▸ Provided entries
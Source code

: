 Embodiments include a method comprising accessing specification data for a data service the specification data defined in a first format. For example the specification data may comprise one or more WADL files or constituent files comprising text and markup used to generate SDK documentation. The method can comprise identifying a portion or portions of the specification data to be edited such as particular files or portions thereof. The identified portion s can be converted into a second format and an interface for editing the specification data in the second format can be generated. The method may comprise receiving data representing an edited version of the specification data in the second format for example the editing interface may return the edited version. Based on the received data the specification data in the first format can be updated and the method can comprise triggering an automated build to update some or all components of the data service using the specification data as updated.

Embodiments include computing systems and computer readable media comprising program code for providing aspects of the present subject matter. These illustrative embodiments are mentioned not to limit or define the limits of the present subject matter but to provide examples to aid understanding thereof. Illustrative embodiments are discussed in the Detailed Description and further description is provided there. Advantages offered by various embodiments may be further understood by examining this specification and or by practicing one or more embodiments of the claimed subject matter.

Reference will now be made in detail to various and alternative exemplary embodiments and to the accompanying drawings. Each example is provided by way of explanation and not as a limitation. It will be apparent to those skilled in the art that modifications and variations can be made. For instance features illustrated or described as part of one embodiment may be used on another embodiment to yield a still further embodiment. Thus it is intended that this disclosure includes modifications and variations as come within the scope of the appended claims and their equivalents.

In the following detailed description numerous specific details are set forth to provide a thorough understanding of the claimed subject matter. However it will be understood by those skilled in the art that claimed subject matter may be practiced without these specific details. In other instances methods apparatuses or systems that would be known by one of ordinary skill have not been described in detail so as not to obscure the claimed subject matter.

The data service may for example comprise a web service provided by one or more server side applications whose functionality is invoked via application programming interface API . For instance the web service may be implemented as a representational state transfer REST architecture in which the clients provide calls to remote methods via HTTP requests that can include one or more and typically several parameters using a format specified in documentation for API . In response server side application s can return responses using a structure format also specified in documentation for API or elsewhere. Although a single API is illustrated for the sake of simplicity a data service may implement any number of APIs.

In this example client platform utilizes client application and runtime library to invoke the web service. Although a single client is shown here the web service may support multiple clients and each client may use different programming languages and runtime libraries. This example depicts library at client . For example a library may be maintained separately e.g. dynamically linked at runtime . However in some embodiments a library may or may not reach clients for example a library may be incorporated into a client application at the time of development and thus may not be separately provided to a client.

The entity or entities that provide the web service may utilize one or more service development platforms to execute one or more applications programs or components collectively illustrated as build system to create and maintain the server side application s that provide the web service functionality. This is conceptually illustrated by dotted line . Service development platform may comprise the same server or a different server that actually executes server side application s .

▸ Exercise directions
Only lines with the word "functionality" go in the answer. Take them all from the entries above.

▸ Output below
The data service may for example comprise a web service provided by one or more server side applications whose functionality is invoked via application programming interface API . For instance the web service may be implemented as a representational state transfer REST architecture in which the clients provide calls to remote methods via HTTP requests that can include one or more and typically several parameters using a format specified in documentation for API . In response server side application s can return responses using a structure format also specified in documentation for API or elsewhere. Although a single API is illustrated for the sake of simplicity a data service may implement any number of APIs.
The entity or entities that provide the web service may utilize one or more service development platforms to execute one or more applications programs or components collectively illustrated as build system to create and maintain the server side application s that provide the web service functionality. This is conceptually illustrated by dotted line . Service development platform may comprise the same server or a different server that actually executes server side application s .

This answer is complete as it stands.